Among the records below, find the line that has "### Getting in Touch with Us"; from there, give the lines again exactly, and stop after the line that has "Wednesdays | Noon".

──────────────────────────────

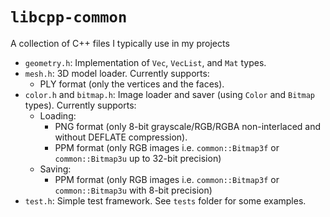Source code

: # `libcpp-common`

A collection of C++ files I typically use in my projects

* `geometry.h`: Implementation of `Vec`, `VecList`, and `Mat` types.
* `mesh.h`: 3D model loader. Currently supports:
  * PLY format (only the vertices and the faces).
* `color.h` and `bitmap.h`: Image loader and saver (using `Color` and `Bitmap` types). Currently supports:
  * Loading:
    * PNG format (only 8-bit grayscale/RGB/RGBA non-interlaced and without DEFLATE compression).
    * PPM format (only RGB images i.e. `common::Bitmap3f` or `common::Bitmap3u` up to 32-bit precision)
  * Saving:
    * PPM format (only RGB images i.e. `common::Bitmap3f` or `common::Bitmap3u` with 8-bit precision)
* `test.h`: Simple test framework. See `tests` folder for some examples.
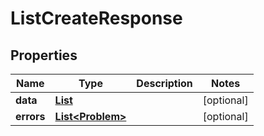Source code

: 

# ListCreateResponse


## Properties

Name | Type | Description | Notes
------------ | ------------- | ------------- | -------------
**data** | [**List**](List.md) |  |  [optional]
**errors** | [**List&lt;Problem&gt;**](Problem.md) |  |  [optional]



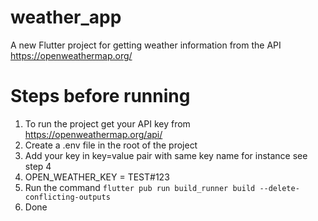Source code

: # weather_app

A new Flutter project for getting weather information from the API https://openweathermap.org/

# Steps before running

1. To run the project get your API key from https://openweathermap.org/api/
2. Create a .env file in the root of the project
3. Add your key in key=value pair with same key name for instance see step 4
4. OPEN_WEATHER_KEY = TEST#123
5. Run the command `flutter pub run build_runner build --delete-conflicting-outputs`
6. Done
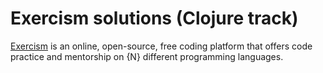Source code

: # Exercism solutions (Clojure track)

[Exercism](https://exercism.org/) is an online, open-source, free coding platform that offers code practice and mentorship on {N} different programming languages.
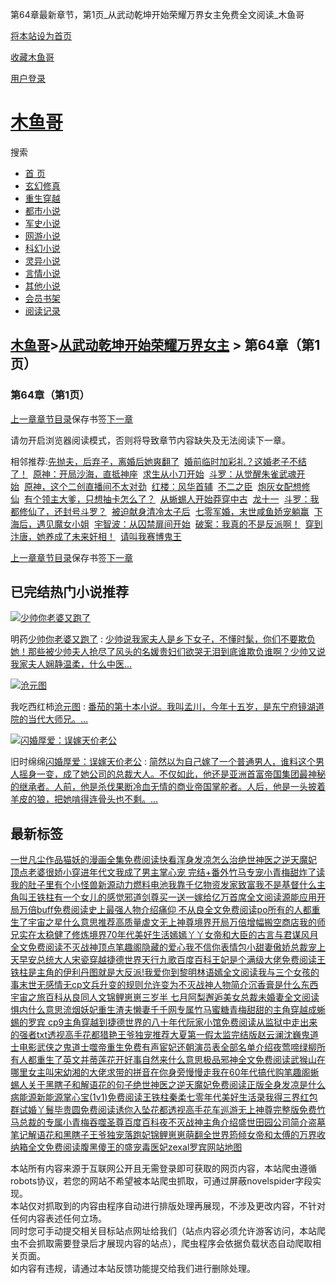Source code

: 第64章最新章节，第1页\_从武动乾坤开始荣耀万界女主免费全文阅读\_木鱼哥

[将本站设为首页](javascript:winSetHP();)

[收藏木鱼哥](javascript:winAddFav())

[用户登录](/login.html?url=https%3A%2F%2Fwww.muyuge.net%2Finfo%2F3926847%2F89591209.html)

[木鱼哥](/)
========

搜索

* [首 页](/)
* [玄幻修真](/sort1/1.html)
* [重生穿越](/sort2/1.html)
* [都市小说](/sort3/1.html)
* [军史小说](/sort4/1.html)
* [网游小说](/sort5/1.html)
* [科幻小说](/sort6/1.html)
* [灵异小说](/sort7/1.html)
* [言情小说](/sort8/1.html)
* [其他小说](/sort9/1.html)
* [会员书架](/mybook.html)
* [阅读记录](/jilu.html)

[木鱼哥](/)>[从武动乾坤开始荣耀万界女主](/info/3926847.html) > 第64章（第1页）
--------------------------------------------------------

### 第64章（第1页）

[上一章](/info/3926847/89591206.html)[章节目录](/info/3926847.html)保存书签[下一章](/info/3926847/89591209_1.html)

请勿开启浏览器阅读模式，否则将导致章节内容缺失及无法阅读下一章。

相邻推荐:[先抛夫，后弃子，离婚后她爽翻了](/read/174793.html)  [婚前临时加彩礼？这婚老子不结了！](/read/174799.html)  [原神：开局沙海，直抵神座](/read/174787.html)  [求生从小刀开始](https://www.shxsw.com/novel_188655/index.html)  [斗罗：从觉醒朱雀武魂开始](/read/174795.html)  [原神，这个二创直播间不太对劲](/read/174783.html)  [红楼：风华首辅](/read/174789.html)  [不二之臣](/read/174786.html)  [炮灰女配想修仙](/read/174800.html)  [有个领主大爹，只想抽卡怎么了？](/read/174797.html)  [从蜥蜴人开始莽穿中古](/read/174798.html)  [龙十一](/read/174796.html)  [斗罗：我都修仙了，还封号斗罗？](/read/174785.html)  [被迫献身清冷太子后](/read/174790.html)  [七零军婚，末世咸鱼娇宠躺赢](/read/174794.html)  [下海后，遇见魔女小姐](/read/174791.html)  [宇智波：从囚禁扉间开始](/read/174784.html)  [破案：我真的不是反派啊！](/read/174792.html)  [穿到汴唐，她养成了未来奸相！](/read/174788.html)  [请叫我赛博鬼王](/read/174801.html)

[上一章](/info/3926847/89591206.html)[章节目录](/info/3926847.html)保存书签[下一章](/info/3926847/89591209_1.html)

已完结热门小说推荐
---------

[![少帅你老婆又跑了](/img/15038.jpg)](/read/15038.html)

明药[少帅你老婆又跑了](/read/15038.html)
:   [少帅说我家夫人是乡下女子，不懂时髦，你们不要欺负她！那些被少帅夫人抢尽了风头的名媛贵妇们欲哭无泪到底谁欺负谁啊？少帅又说我家夫人娴静温柔，什么中医...](/read/15038.html)

[![沧元图](/img/78157.jpg)](/read/78157.html)

我吃西红柿[沧元图](/read/78157.html)
:   [番茄的第十本小说。我叫孟川，今年十五岁，是东宁府镜湖道院的当代大师兄。...](/read/78157.html)

[![闪婚厚爱：误嫁天价老公](/img/35762.jpg)](/read/35762.html)

旧时绵绵[闪婚厚爱：误嫁天价老公](/read/35762.html)
:   [简然以为自己嫁了一个普通男人，谁料这个男人摇身一变，成了她公司的总裁大人。不仅如此，他还是亚洲首富帝国集团最神秘的继承者。人前，他是杀伐果断冷血无情的商业帝国掌舵者。人后，他是一头披着羊皮的狼，把她啃得连骨头也不剩。...](/read/35762.html)

最新标签
----

[一世凡尘作品](/info/3929742.html)[猫妖的漫画全集免费阅读快看](/info/3930008.html)[浑身发凉怎么治](/info/3929854.html)[绝世神医之逆天魔妃 顶点](/info/3929859.html)[老婆很娇小](/info/3929964.html)[穿进年代文我成了男主掌心宠 完结+番外](/info/3929921.html)[竹马专宠小青梅甜炸了读](/info/3929899.html)[我的肚子里有个小怪兽](/info/3929761.html)[新源动力燃料电池](/info/3929770.html)[我靠千亿物资发家致富](/info/3929878.html)[我不是基督](/info/3929829.html)[什么主角叫王铁柱](/info/3929969.html)[有一个女儿的感觉](/info/3930006.html)[邪道剑尊](/info/3929879.html)[买一送一嫁给亿万首席全文阅读](/info/3929785.html)[源能应用](/info/3929768.html)[开局万倍buff免费阅读](/info/3929886.html)[史上最强人物介绍](/info/3929979.html)[痛仰 不](/info/3929820.html)[从良全文免费阅读po](/info/3929914.html)[所有的人都重生了](/info/3929740.html)[宇宙之星什么意思](/info/3929954.html)[推荐高质量虐文](/info/3929845.html)[无上神尊境界](/info/3929933.html)[开局万倍增幅搬空商店](/info/3929887.html)[我的师兄实在太稳健了修炼境界](/info/3929780.html)[70年代美好生活嫣嫣丫丫](/info/3929732.html)[女帝和大臣的古言](/info/3929889.html)[与君谋风月全文免费阅读](/info/3929993.html)[不灭战神顶点笔趣阁](/info/3929835.html)[隐藏的爱心](/info/3929939.html)[我不信你表情包](/info/3929828.html)[小甜妻傲娇总裁宠上天](/info/3929844.html)[早安总统大人宋瓷](/info/3929870.html)[穿越捷德世界](/info/3929977.html)[天行九歌百度百科](/info/3929753.html)[王妃是个满级大佬免费阅读](/info/3929721.html)[王铁柱是主角的](/info/3929966.html)[伊利丹图](/info/3929936.html)[就是大反派!](/info/3929919.html)[我爱你到黎明林语嫣全文阅读](/info/3929999.html)[我与三个女孩的事](/info/3929937.html)[末世无感情无cp文](/info/3929858.html)[兵升变的规则允许变为](/info/3929912.html)[不灭战神人物简介](/info/3929834.html)[沉香膏是什么东西](/info/3929983.html)[宇宙之旅百科](/info/3929951.html)[从良同人文](/info/3929915.html)[锦鲤崽崽三岁半 七月阿梨](/info/3929868.html)[邂逅美女总裁未婚妻全文阅读](/info/3929935.html)[惧内什么意思](/info/3929819.html)[流烟妖妃](/info/3929755.html)[重生渣夫懒妻千千网](/info/3929831.html)[专属竹马蜜糖青梅甜甜的](/info/3929900.html)[主角穿越成蜥蜴的](/info/3929724.html)[罗宾 cp9](/info/3929727.html)[主角穿越到捷德世界的](/info/3929978.html)[八十年代阮家小馆免费阅读](/info/3929838.html)[从监狱中走出来的强者txt](/info/3929856.html)[透视高手花都猎艳](/info/3929898.html)[王爷独宠推荐](/info/3929792.html)[大夏第一假太监完结版](/info/3929928.html)[赵云澜沈巍](/info/3929763.html)[鬼道士电影](/info/3929778.html)[武侠之鬼道士](/info/3929777.html)[噬帝重生免费有声](/info/3929818.html)[宦妃还朝演员表全部名单介绍](/info/3930007.html)[夜莺啼绿柳](/info/3929908.html)[所有人都重生了英文](/info/3929739.html)[并蒂莲花开好事自然来什么意思](/info/3929962.html)[极品邪神全文免费阅读](/info/3929927.html)[武猴山在哪里](/info/3929719.html)[女主叫宋幼湘的](/info/3929873.html)[大佬求带的拼音](/info/3929871.html)[在你身旁慢慢走](/info/3930005.html)[我在60年代搞代购笔趣阁](/info/3929737.html)[蜥蜴人](/info/3929723.html)[关于黑瞎子和解语花的句子](/info/3929822.html)[绝世神医之逆天魔妃免费阅读正版](/info/3929863.html)[全身发凉是什么病](/info/3929852.html)[能源新能源](/info/3929771.html)[掌心宝(1v1)](/info/3929764.html)[免费阅读王铁柱秦柔](/info/3929970.html)[七零年代美好生活录](/info/3929733.html)[我得三界红包群](/info/3929787.html)[试婚丫鬟毕贵圆免费阅读](/info/3929750.html)[诱你入坠](/info/3929782.html)[花都透视高手花车巡游](/info/3929895.html)[无上神尊完整版免费](/info/3929931.html)[竹马总裁的专属小青梅](/info/3929901.html)[吞噬圣尊百度百科夜](/info/3929817.html)[不灭战神主角介绍](/info/3929833.html)[盛世田园公司简介](/info/3929717.html)[盗墓笔记解语花和黑瞎子](/info/3929824.html)[王爷独宠落跑妃](/info/3929795.html)[锦鲤崽崽萌翻全世界筠倾](/info/3929867.html)[女帝和太傅的](/info/3929888.html)[万界收纳箱全文免费阅读](/info/3929722.html)[腹黑傻王的盛宠毒医妃](/info/3929872.html)[zexal罗宾](/info/3929728.html)[网站地图](/sitemap_1.xml)

本站所有内容来源于互联网公开且无需登录即可获取的网页内容，本站爬虫遵循robots协议，若您的网站不希望被本站爬虫抓取，可通过屏蔽novelspider字段实现。  
本站仅对抓取到的内容由程序自动进行排版处理再展现，不涉及更改内容，不针对任何内容表述任何立场。  
同时您可手动提交相关目标站点网址给我们（站点内容必须允许游客访问，本站爬虫不会抓取需要登录后才展现内容的站点），爬虫程序会依据负载状态自动爬取相关页面。  
如内容有违规，请通过本站反馈功能提交给我们进行删除处理。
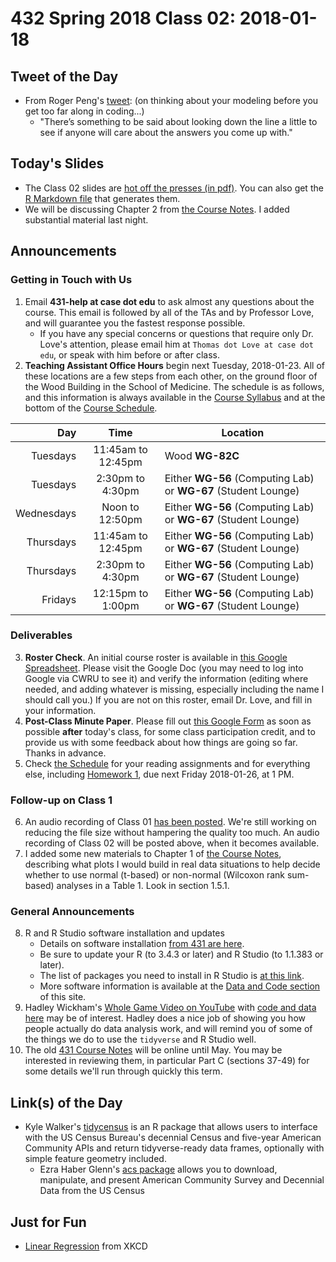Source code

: # 432 Spring 2018 Class 02: 2018-01-18

## Tweet of the Day

- From Roger Peng's [tweet](https://twitter.com/rdpeng/status/953511725570998277): (on thinking about your modeling before you get too far along in coding...)
    - "There’s something to be said about looking down the line a little to see if anyone will care about the answers you come up with."

## Today's Slides

- The Class 02 slides are [hot off the presses (in pdf)](https://github.com/THOMASELOVE/432-2018/blob/master/slides/class02/432_2018_slides02.pdf). You can also get the [R Markdown file](https://github.com/THOMASELOVE/432-2018/blob/master/slides/class02/432_2018_slides02.Rmd) that generates them.
- We will be discussing Chapter 2 from [the Course Notes](https://thomaselove.github.io/432-notes/). I added substantial material last night.

## Announcements

### Getting in Touch with Us

1. Email **431-help at case dot edu** to ask almost any questions about the course. This email is followed by all of the TAs and by Professor Love, and will guarantee you the fastest response possible.
    - If you have any special concerns or questions that require only Dr. Love's attention, please email him at `Thomas dot Love at case dot edu`, or speak with him before or after class.
2. **Teaching Assistant Office Hours** begin next Tuesday, 2018-01-23. All of these locations are a few steps from each other, on the ground floor of the Wood Building in the School of Medicine. The schedule is as follows, and this information is always available in the [Course Syllabus](https://thomaselove.github.io/432-syllabus/) and at the bottom of the [Course Schedule](https://github.com/THOMASELOVE/432-2018/blob/master/SCHEDULE.md).

Day | Time | Location
--------: | :----------------: | -----------------
Tuesdays  | 11:45am to 12:45pm | Wood **WG-82C**
Tuesdays  | 2:30pm to 4:30pm | Either **WG-56** (Computing Lab) or **WG-67** (Student Lounge)
Wednesdays | Noon to 12:50pm | Either **WG-56** (Computing Lab) or **WG-67** (Student Lounge)
Thursdays | 11:45am to 12:45pm | Either **WG-56** (Computing Lab) or **WG-67** (Student Lounge)
Thursdays  | 2:30pm to 4:30pm | Either **WG-56** (Computing Lab) or **WG-67** (Student Lounge)
Fridays | 12:15pm to 1:00pm | Either **WG-56** (Computing Lab) or **WG-67** (Student Lounge)

### Deliverables

3. **Roster Check**. An initial course roster is available in [this Google Spreadsheet](https://docs.google.com/spreadsheets/d/1ZbTK4ldaex03ez-TSTq7btOW15XOv9J2ZpIbKh0GBYU/edit?usp=sharing). Please visit the Google Doc (you may need to log into Google via CWRU to see it) and verify the information (editing where needed, and adding whatever is missing, especially including the name I should call you.) If you are not on this roster, email Dr. Love, and fill in your information.
4. **Post-Class Minute Paper**. Please fill out [this Google Form](https://goo.gl/forms/qfzI3jro5wyi6vEC2) as soon as possible **after** today's class, for some class participation credit, and to provide us with some feedback about how things are going so far. Thanks in advance.
5. Check [the Schedule](https://github.com/THOMASELOVE/432-2018/blob/master/SCHEDULE.md) for your reading assignments and for everything else, including [Homework 1](https://github.com/THOMASELOVE/432-2018/tree/master/assignments/hw1), due next Friday 2018-01-26, at 1 PM. 


### Follow-up on Class 1

6. An audio recording of Class 01 [has been posted](https://github.com/THOMASELOVE/432-2018/blob/master/slides/class01/class01_audio_2018-01-16.mp3). We're still working on reducing the file size without hampering the quality too much. An audio recording of Class 02 will be posted above, when it becomes available.
7. I added some new materials to Chapter 1 of [the Course Notes](https://thomaselove.github.io/432-notes/), describing what plots I would build in real data situations to help decide whether to use normal (t-based) or non-normal (Wilcoxon rank sum-based) analyses in a Table 1. Look in section 1.5.1.

### General Announcements

8. R and R Studio software installation and updates
    - Details on software installation [from 431 are here](https://github.com/THOMASELOVE/431/blob/master/software-installation-431.md). 
    - Be sure to update your R (to 3.4.3 or later) and R Studio (to 1.1.383 or later). 
    - The list of packages you need to install in R Studio is [at this link](https://github.com/THOMASELOVE/432-2018/blob/master/data-and-code/PACKAGES.MD).
    - More software information is available at the [Data and Code section](https://github.com/THOMASELOVE/432-2018/tree/master/data-and-code) of this site.
9. Hadley Wickham's [Whole Game Video on YouTube](https://youtu.be/go5Au01Jrvs) with [code and data here](https://github.com/hadley/building-permits) may be of interest. Hadley does a nice job of showing you how people actually do data analysis work, and will remind you of some of the things we do to use the `tidyverse` and R Studio well. 
10. The old [431 Course Notes](https://thomaselove.github.io/431notes/) will be online until May. You may be interested in reviewing them, in particular Part C (sections 37-49) for some details we'll run through quickly this term.

## Link(s) of the Day

- Kyle Walker's [tidycensus](https://github.com/walkerke/tidycensus) is an R package that allows users to interface with the US Census Bureau's decennial Census and five-year American Community APIs and return tidyverse-ready data frames, optionally with simple feature geometry included.
    - Ezra Haber Glenn's [acs package](https://cran.r-project.org/web/packages/acs/index.html) allows you to download, manipulate, and present American Community Survey and Decennial Data from the US Census

## Just for Fun

- [Linear Regression](https://xkcd.com/1725/) from XKCD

──────────────────────────────

(Response for this exercise):
### Getting in Touch with Us

1. Email **431-help at case dot edu** to ask almost any questions about the course. This email is followed by all of the TAs and by Professor Love, and will guarantee you the fastest response possible.
    - If you have any special concerns or questions that require only Dr. Love's attention, please email him at `Thomas dot Love at case dot edu`, or speak with him before or after class.
2. **Teaching Assistant Office Hours** begin next Tuesday, 2018-01-23. All of these locations are a few steps from each other, on the ground floor of the Wood Building in the School of Medicine. The schedule is as follows, and this information is always available in the [Course Syllabus](https://thomaselove.github.io/432-syllabus/) and at the bottom of the [Course Schedule](https://github.com/THOMASELOVE/432-2018/blob/master/SCHEDULE.md).

Day | Time | Location
--------: | :----------------: | -----------------
Tuesdays  | 11:45am to 12:45pm | Wood **WG-82C**
Tuesdays  | 2:30pm to 4:30pm | Either **WG-56** (Computing Lab) or **WG-67** (Student Lounge)
Wednesdays | Noon to 12:50pm | Either **WG-56** (Computing Lab) or **WG-67** (Student Lounge)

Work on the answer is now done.